→ WHAT NEEDS TO BE DONE
Filter these entries down to the lines that hold the word "values", and show each of them.

→ AVAILABLE DATA
-- Opening Marker --

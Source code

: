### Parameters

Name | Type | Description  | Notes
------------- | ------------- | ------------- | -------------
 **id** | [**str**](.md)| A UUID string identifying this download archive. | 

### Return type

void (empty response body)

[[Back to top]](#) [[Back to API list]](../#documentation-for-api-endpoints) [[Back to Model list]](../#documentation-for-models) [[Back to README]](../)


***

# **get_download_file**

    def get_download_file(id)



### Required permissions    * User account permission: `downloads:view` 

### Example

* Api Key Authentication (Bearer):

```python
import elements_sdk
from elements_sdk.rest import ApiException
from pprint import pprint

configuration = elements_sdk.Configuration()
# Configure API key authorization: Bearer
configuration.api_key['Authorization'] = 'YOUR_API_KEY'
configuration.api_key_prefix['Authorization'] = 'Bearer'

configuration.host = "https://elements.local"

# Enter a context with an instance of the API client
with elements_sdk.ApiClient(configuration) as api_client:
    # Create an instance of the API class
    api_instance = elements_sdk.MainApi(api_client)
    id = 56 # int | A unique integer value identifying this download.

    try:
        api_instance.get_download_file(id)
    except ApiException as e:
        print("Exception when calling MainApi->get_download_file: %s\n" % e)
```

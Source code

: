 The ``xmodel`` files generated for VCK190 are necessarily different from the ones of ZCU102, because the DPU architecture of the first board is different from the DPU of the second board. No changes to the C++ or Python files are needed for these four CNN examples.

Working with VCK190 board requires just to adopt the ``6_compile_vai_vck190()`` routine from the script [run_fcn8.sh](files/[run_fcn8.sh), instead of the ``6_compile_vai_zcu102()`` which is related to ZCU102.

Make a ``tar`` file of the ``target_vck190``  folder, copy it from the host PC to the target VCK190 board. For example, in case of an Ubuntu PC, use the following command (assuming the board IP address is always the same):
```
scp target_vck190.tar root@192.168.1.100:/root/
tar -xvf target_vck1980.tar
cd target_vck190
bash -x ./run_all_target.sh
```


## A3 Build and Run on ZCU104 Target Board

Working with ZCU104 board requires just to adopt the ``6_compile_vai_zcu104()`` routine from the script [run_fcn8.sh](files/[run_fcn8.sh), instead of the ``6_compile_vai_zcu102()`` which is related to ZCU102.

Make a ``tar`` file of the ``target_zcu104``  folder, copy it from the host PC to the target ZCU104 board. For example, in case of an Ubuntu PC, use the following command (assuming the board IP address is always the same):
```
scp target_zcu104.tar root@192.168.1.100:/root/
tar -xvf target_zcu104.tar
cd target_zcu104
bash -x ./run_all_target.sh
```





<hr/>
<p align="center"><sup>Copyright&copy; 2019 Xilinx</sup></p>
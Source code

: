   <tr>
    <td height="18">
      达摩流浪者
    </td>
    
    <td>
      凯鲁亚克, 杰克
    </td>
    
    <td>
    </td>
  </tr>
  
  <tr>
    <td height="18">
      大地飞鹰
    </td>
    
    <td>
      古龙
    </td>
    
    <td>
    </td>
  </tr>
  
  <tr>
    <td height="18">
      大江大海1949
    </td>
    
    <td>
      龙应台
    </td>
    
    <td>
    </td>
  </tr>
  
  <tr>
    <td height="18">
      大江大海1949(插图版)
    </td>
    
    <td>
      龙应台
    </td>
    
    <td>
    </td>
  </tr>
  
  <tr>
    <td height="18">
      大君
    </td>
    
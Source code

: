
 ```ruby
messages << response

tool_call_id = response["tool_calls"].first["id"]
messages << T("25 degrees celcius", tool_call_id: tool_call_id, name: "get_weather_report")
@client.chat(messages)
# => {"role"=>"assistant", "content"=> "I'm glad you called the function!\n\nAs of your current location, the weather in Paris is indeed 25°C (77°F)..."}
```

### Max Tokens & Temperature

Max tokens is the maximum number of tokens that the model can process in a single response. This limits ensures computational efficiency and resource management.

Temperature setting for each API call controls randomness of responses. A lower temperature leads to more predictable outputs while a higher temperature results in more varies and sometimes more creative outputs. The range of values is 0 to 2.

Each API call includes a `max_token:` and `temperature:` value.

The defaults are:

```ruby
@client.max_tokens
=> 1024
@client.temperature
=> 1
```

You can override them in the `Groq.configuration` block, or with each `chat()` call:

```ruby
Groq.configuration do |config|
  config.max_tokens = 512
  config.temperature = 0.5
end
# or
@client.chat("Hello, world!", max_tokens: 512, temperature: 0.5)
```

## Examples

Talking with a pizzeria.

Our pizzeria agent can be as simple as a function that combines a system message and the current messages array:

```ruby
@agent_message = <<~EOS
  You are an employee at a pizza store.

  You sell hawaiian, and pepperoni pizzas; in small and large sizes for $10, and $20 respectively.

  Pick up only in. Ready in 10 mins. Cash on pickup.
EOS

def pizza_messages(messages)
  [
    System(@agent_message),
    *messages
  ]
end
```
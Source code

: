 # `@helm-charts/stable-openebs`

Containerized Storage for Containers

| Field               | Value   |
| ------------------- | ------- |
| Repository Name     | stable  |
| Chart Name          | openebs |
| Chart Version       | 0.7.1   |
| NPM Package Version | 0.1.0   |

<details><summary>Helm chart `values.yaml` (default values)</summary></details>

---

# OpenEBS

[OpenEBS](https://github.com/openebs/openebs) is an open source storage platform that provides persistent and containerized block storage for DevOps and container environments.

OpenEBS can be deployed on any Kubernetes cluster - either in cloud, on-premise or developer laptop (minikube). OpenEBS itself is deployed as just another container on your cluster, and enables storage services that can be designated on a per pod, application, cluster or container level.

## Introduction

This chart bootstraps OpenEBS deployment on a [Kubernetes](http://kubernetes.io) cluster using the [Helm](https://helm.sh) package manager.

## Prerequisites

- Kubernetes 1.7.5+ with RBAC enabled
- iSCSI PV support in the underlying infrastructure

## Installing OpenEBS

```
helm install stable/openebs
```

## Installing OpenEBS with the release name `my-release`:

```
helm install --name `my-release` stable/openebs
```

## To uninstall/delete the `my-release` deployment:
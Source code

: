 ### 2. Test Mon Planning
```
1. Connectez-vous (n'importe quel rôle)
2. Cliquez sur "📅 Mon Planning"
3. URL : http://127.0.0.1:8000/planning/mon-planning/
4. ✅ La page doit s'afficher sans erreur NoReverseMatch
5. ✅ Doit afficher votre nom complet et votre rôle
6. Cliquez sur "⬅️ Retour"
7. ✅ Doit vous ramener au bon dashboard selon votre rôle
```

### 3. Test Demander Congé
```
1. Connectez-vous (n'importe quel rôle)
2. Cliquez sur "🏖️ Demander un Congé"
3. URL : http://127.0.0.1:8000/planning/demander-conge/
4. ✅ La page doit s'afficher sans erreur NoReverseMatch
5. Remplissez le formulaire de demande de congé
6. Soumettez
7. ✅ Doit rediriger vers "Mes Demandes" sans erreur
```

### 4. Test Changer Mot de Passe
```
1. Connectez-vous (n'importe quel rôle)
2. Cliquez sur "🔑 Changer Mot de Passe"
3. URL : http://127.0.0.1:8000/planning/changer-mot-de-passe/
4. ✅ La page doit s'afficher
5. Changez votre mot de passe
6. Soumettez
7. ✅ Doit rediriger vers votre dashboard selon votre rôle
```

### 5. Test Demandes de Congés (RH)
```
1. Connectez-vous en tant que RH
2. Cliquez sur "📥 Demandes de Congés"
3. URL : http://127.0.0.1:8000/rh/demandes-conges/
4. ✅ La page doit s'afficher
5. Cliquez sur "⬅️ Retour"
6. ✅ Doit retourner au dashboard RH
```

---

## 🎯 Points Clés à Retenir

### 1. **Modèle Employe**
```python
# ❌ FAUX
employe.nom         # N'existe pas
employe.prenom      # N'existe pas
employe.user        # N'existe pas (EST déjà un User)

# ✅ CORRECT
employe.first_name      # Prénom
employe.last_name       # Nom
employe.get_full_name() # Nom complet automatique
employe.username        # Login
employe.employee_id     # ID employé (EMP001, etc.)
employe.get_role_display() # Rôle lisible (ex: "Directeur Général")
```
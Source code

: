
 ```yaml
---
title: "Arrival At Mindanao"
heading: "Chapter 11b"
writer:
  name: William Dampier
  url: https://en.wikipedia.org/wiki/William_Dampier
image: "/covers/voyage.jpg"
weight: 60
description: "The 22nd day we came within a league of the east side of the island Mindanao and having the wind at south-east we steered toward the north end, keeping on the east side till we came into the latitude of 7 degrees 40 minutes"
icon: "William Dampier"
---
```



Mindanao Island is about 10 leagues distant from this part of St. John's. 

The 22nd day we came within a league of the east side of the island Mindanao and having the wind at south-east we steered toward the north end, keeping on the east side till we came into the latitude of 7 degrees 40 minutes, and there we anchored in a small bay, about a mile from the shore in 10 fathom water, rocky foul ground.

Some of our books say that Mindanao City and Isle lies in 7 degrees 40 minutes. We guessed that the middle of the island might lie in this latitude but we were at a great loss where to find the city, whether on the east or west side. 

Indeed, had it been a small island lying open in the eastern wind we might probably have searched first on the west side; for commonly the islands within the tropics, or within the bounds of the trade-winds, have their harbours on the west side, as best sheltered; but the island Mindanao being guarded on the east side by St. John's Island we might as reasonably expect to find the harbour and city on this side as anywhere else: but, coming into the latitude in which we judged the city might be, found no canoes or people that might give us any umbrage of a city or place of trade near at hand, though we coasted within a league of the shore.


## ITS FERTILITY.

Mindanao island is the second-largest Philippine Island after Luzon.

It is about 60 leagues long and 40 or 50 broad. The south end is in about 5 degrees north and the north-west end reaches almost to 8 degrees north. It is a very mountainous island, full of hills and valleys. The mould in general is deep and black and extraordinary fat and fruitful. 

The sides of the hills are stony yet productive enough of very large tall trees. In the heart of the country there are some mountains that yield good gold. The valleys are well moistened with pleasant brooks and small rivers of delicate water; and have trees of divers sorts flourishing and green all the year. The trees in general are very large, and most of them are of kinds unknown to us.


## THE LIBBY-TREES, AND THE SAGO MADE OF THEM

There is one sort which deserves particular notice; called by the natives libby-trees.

-- Closing Marker --

→ OUTPUT OF THE EXERCISE
Temperature setting for each API call controls randomness of responses. A lower temperature leads to more predictable outputs while a higher temperature results in more varies and sometimes more creative outputs. The range of values is 0 to 2.
<details><summary>Helm chart `values.yaml` (default values)</summary></details>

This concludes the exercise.